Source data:
═══
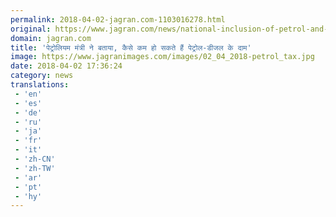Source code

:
 ```yaml
---
permalink: 2018-04-02-jagran.com-1103016278.html
original: https://www.jagran.com/news/national-inclusion-of-petrol-and-diesel-in-the-gst-will-help-consumers-pay-a-rational-price-says-dharmendra-pradhan-17765548.html
domain: jagran.com
title: 'पेट्रोलियम मंत्री ने बताया, कैसे कम हो सकते हैं पेट्रोल-डीजल के दाम'
image: https://www.jagranimages.com/images/02_04_2018-petrol_tax.jpg
date: 2018-04-02 17:36:24
category: news
translations: 
 - 'en'
 - 'es'
 - 'de'
 - 'ru'
 - 'ja'
 - 'fr'
 - 'it'
 - 'zh-CN'
 - 'zh-TW'
 - 'ar'
 - 'pt'
 - 'hy'
---
```


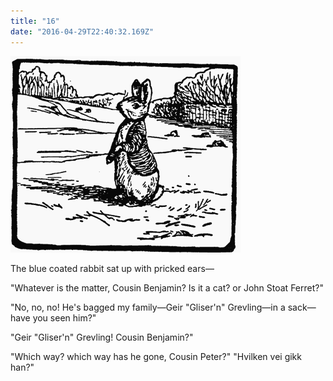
 ```yaml
---
title: "16"
date: "2016-04-29T22:40:32.169Z"
---
```

![Geir Gliser'n Grevling & Herr Havre Rev](./image015.png)

The blue coated rabbit sat up with pricked ears—


"Whatever is the matter, Cousin Benjamin? Is it a cat? or John Stoat Ferret?"

"No, no, no! He's bagged my family—Geir "Gliser'n" Grevling—in a sack—have you seen him?"

"Geir "Gliser'n" Grevling! Cousin Benjamin?"

<!-- "Seven, Cousin Peter, and all of them twins! Did he come this way? Please tell me quick!"

"Yes, yes; not ten minutes since ... he said they were caterpillars; I did think they were kicking rather hard, for caterpillars." -->

"Which way? which way has he gone, Cousin Peter?"
"Hvilken vei gikk han?"



<!-- "He had a sack with something 'live in it; I watched him set a mole trap. Let me use my mind, Cousin Benjamin; tell me from the beginning." Benjamin did so. -->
═══
Once every line above has been checked for the string "tell", give the number of matching lines and nothing more.

**Response:**
2